Daft was designed with the following principles in mind:

  1. Any Data: Beyond the usual strings/numbers/dates, Daft columns can also hold complex or nested multimodal data such as Images, Embeddings and Python objects efficiently with it’s Arrow based memory representation. Ingestion and basic transformations of multimodal data is extremely easy and performant in Daft.

  2. Interactive Computing: Daft is built for the interactive developer experience through notebooks or REPLs - intelligent caching/query optimizations accelerates your experimentation and data exploration.

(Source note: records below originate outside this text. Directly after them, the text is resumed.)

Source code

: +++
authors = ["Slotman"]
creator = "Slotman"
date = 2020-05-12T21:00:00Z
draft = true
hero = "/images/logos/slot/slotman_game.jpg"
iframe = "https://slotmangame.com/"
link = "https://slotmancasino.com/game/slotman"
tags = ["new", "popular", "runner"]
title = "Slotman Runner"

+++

  3. Distributed Computing: Some workloads can quickly outgrow your local laptop’s computational resources - Daft integrates natively with Ray for running dataframes on large clusters of machines with thousands of CPUs/GPUs.

Getting Started

Installation

Install Daft with pip install getdaft.

For more advanced installations (e.g. installing from source or with extra dependencies such as Ray and AWS utilities), please see our Installation Guide

Quickstart

Check out our 10-minute quickstart!

In this example, we load images from an AWS S3 bucket’s URLs and resize each image in the dataframe:

import daft

# Load a dataframe from filepaths in an S3 bucket
df = daft.from_glob_path("s3://daft-public-data/laion-sample-images/*")

# 1. Download column of image URLs as a column of bytes
# 2. Decode the column of bytes into a column of images
df = df.with_column("image", df["path"].url.download().image.decode())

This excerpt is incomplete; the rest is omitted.